Graham Benfield of the Wales Council for Voluntary Action said the resignation of trustees of a body was a "warning sign" of internal problems.
Awema was wound up in March after its public funding was withdrawn following claims of financial mismanagement.
Police are investigating allegations of dishonesty among the body's staff.
Awema's chief executive Naz Malik and finance director Saquib Zia were sacked in February.
It came after a report into the Welsh government-funded body said there was a "fundamental lack of control" there.
Internal auditors in the Welsh government inquiry found a "complete lack of oversight of the financial processes and controls" at the Swansea-based charity.
The findings of the Welsh government and Big Lottery Fund report into the spending of £8.4m in public funding have been examined by South Wales Police.
Mr Benfield was giving evidence on Tuesday to the Welsh assembly's Public Accounts Committee investigation into grants management.
He told AMs: "Certainly in the Awema situation, you can see trustees acting over the years, probably quite responsibly in alerting, in being concerned about things, and them feeling that they were not being dealt with, and that they had no alternative but to resign.
"I mean, if you are a trustee, then what else can you do?
"There is quite a lot of evidence, I suggest, that when people do approach, when they do express their concerns, particularly if they are trustees, their concerns are not taken as seriously as they should be."
The Wales Audit Office is currently carrying out a full audit of all of Awema's spending on behalf of the Welsh government.
The Welsh government gave it several million pounds in grants over the past decade, after concerns about alleged irregularities arose last year.
Aled Roberts, Liberal Democrat AM for North Wales, said he was concerned that repeated warnings about potential problems at Awema, and other organisations such as the Communities First partnership in Plas Madoc, had been ignored and funding continued to flow to them despite concerns from trustees and others.
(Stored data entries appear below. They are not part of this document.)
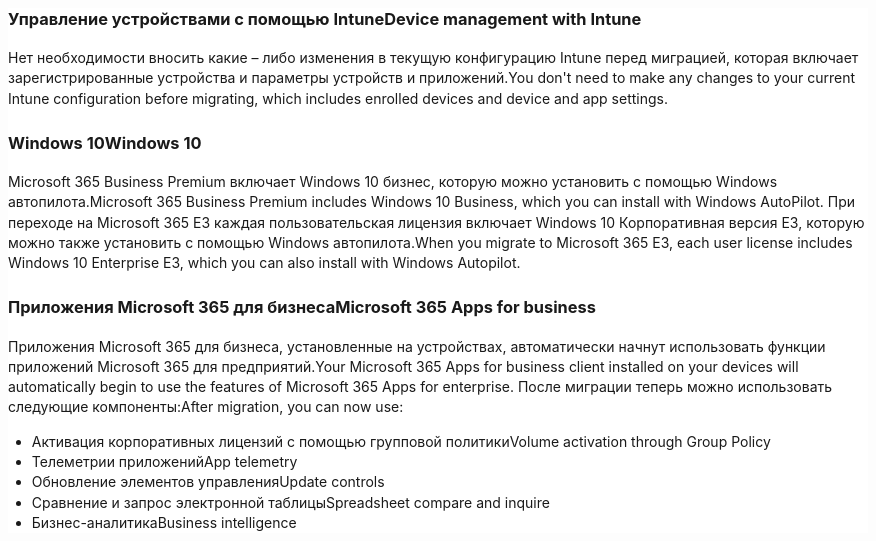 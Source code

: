 ### <a name="device-management-with-intune"></a><span data-ttu-id="d42e6-229">Управление устройствами с помощью Intune</span><span class="sxs-lookup"><span data-stu-id="d42e6-229">Device management with Intune</span></span>

<span data-ttu-id="d42e6-230">Нет необходимости вносить какие – либо изменения в текущую конфигурацию Intune перед миграцией, которая включает зарегистрированные устройства и параметры устройств и приложений.</span><span class="sxs-lookup"><span data-stu-id="d42e6-230">You don't need to make any changes to your current Intune configuration before migrating, which includes enrolled devices and device and app settings.</span></span>

### <a name="windows-10"></a><span data-ttu-id="d42e6-231">Windows 10</span><span class="sxs-lookup"><span data-stu-id="d42e6-231">Windows 10</span></span>

<span data-ttu-id="d42e6-232">Microsoft 365 Business Premium включает Windows 10 бизнес, которую можно установить с помощью Windows автопилота.</span><span class="sxs-lookup"><span data-stu-id="d42e6-232">Microsoft 365 Business Premium includes Windows 10 Business, which you can install with Windows AutoPilot.</span></span> <span data-ttu-id="d42e6-233">При переходе на Microsoft 365 E3 каждая пользовательская лицензия включает Windows 10 Корпоративная версия E3, которую можно также установить с помощью Windows автопилота.</span><span class="sxs-lookup"><span data-stu-id="d42e6-233">When you migrate to Microsoft 365 E3, each user license includes Windows 10 Enterprise E3, which you can also install with Windows Autopilot.</span></span>

<a name="office-365-business"></a>
###  <a name="microsoft-365-apps-for-business"></a><span data-ttu-id="d42e6-234">Приложения Microsoft 365 для бизнеса</span><span class="sxs-lookup"><span data-stu-id="d42e6-234">Microsoft 365 Apps for business</span></span>

<span data-ttu-id="d42e6-235">Приложения Microsoft 365 для бизнеса, установленные на устройствах, автоматически начнут использовать функции приложений Microsoft 365 для предприятий.</span><span class="sxs-lookup"><span data-stu-id="d42e6-235">Your Microsoft 365 Apps for business client installed on your devices will automatically begin to use the features of Microsoft 365 Apps for enterprise.</span></span> <span data-ttu-id="d42e6-236">После миграции теперь можно использовать следующие компоненты:</span><span class="sxs-lookup"><span data-stu-id="d42e6-236">After migration, you can now use:</span></span>

 - <span data-ttu-id="d42e6-237">Активация корпоративных лицензий с помощью групповой политики</span><span class="sxs-lookup"><span data-stu-id="d42e6-237">Volume activation through Group Policy</span></span>
 - <span data-ttu-id="d42e6-238">Телеметрии приложений</span><span class="sxs-lookup"><span data-stu-id="d42e6-238">App telemetry</span></span>
 - <span data-ttu-id="d42e6-239">Обновление элементов управления</span><span class="sxs-lookup"><span data-stu-id="d42e6-239">Update controls</span></span>
 - <span data-ttu-id="d42e6-240">Сравнение и запрос электронной таблицы</span><span class="sxs-lookup"><span data-stu-id="d42e6-240">Spreadsheet compare and inquire</span></span>
 - <span data-ttu-id="d42e6-241">Бизнес-аналитика</span><span class="sxs-lookup"><span data-stu-id="d42e6-241">Business intelligence</span></span>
Mr Benfield said that recent events such as these had acted as a "wake up call" for the sector in terms of ensuring good governance - but he was confident that such problems were not widespread.
"While it is a very good wake up call, I think, to everybody in the sector to look at their governance, to refresh their governance, I don't think there's sufficient evidence to say there is widespread bad governance in the sector," he said.
"I don't think we are going to see - and I say this with some caution - a whole stream of situations that we have seen recently."